MARLBOROUGH – Over the past four decades, the Main Street Café at 182 Main St. – steps away from City Hall – has been serving up breakfast and lunch.

As Randy Scott said in a social media post, “Through all the years, there have been so many memories, so many friends, so many stories … not to mention mountains of bacon, hundreds of thousands of eggs and enough potatoes in different forms to fill our dining room.”

On Feb. 3, the café marked its 40th anniversary with a daylong celebration. Customers could order specials with 1980s prices, and admire the collection of photos going back to the days when the café was known as Bumpy’s.

In 1984, Scott bought the restaurant from William “Bumpy” Butler. Three years later, the restaurant moved from 182 Main St. to its present location.

Scott remembered when the restaurant would open at 5:30 a.m., “and there’d be 10 guys out there.” His early clientele included those who worked at the shoe factory and the General Motors plant in Framingham.

Scott is a lifelong resident of Marlborough. His father, Clifford, was the city’s police chief in the 1960s and 1970s. Randy started working at Bumpy’s in 1975, and he decided to buy the place when Butler decided to retire.

Scott’s wife and partner, Mary, is also a lifelong resident; her family had owned Curtis Orchards and Curtis Shoe.

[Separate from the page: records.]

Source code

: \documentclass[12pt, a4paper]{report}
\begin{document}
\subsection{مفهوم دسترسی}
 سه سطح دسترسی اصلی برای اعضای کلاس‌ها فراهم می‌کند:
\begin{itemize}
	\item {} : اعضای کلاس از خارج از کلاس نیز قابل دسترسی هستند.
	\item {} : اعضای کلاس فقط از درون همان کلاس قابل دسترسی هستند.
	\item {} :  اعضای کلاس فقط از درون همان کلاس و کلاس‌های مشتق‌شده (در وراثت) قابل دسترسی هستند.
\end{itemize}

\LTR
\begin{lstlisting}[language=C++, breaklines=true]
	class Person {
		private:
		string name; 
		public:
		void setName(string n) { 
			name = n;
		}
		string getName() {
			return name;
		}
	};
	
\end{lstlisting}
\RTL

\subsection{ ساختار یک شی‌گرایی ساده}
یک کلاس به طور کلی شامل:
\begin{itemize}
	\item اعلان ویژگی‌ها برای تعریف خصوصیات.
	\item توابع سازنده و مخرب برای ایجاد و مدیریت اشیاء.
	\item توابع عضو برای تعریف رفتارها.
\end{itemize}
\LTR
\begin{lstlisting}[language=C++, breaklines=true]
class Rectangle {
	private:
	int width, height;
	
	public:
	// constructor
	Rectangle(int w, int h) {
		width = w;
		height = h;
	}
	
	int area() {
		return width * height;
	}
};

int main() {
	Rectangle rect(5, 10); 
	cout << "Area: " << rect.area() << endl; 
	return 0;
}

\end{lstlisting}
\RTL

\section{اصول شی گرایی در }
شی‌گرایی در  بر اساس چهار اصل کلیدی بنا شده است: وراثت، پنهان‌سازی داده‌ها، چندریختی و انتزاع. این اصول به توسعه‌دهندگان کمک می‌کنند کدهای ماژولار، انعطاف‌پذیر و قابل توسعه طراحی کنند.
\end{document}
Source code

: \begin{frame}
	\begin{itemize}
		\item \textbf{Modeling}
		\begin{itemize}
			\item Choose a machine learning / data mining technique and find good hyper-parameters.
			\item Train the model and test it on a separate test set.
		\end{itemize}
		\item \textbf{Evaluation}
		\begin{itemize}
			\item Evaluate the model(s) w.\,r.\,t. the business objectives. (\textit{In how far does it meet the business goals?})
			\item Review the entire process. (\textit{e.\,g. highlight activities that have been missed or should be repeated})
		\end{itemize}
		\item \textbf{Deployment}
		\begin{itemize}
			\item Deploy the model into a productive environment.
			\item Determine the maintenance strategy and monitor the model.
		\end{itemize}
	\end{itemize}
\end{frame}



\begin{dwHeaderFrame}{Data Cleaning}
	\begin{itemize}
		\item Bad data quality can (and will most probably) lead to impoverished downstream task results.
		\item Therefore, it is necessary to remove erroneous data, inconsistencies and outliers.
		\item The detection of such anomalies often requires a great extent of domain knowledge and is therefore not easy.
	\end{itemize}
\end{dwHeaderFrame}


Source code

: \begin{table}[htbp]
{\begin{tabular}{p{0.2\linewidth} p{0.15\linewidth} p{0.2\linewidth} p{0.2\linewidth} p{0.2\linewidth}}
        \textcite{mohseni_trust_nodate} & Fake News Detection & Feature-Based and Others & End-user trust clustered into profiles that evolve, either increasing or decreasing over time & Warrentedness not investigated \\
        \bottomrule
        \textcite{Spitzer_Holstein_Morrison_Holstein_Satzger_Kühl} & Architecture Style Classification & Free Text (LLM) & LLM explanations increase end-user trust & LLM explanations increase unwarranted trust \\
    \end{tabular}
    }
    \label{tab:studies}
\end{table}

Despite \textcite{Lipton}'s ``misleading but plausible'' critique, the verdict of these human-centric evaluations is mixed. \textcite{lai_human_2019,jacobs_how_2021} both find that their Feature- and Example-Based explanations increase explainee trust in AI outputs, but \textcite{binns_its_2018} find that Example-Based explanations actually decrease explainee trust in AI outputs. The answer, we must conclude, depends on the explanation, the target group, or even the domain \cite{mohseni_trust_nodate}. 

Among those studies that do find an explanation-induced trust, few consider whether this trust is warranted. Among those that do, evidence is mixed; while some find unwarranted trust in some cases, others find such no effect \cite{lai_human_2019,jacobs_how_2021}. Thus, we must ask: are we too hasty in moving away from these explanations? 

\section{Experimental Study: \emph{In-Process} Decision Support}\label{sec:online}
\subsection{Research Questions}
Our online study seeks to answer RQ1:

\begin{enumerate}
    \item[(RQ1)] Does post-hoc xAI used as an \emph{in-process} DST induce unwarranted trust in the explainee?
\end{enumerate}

She started at the restaurant as a waitress in 2003, and married Randy Scott in 2005.

When asked about the secret to the restaurant’s continued success, Randy Scott said it comes down to “stubbornness.”

That, and a loyal clientele.

“I still have three customers who’ve been coming from the start,” he said. One of them comes once a month with her family.

Jess Shea has worked as a server since April, but she said, “I’ve been coming here since I was a kid.”

When asked about the best part of the café, she said, “It’s the people, the community. Everybody knows everybody.”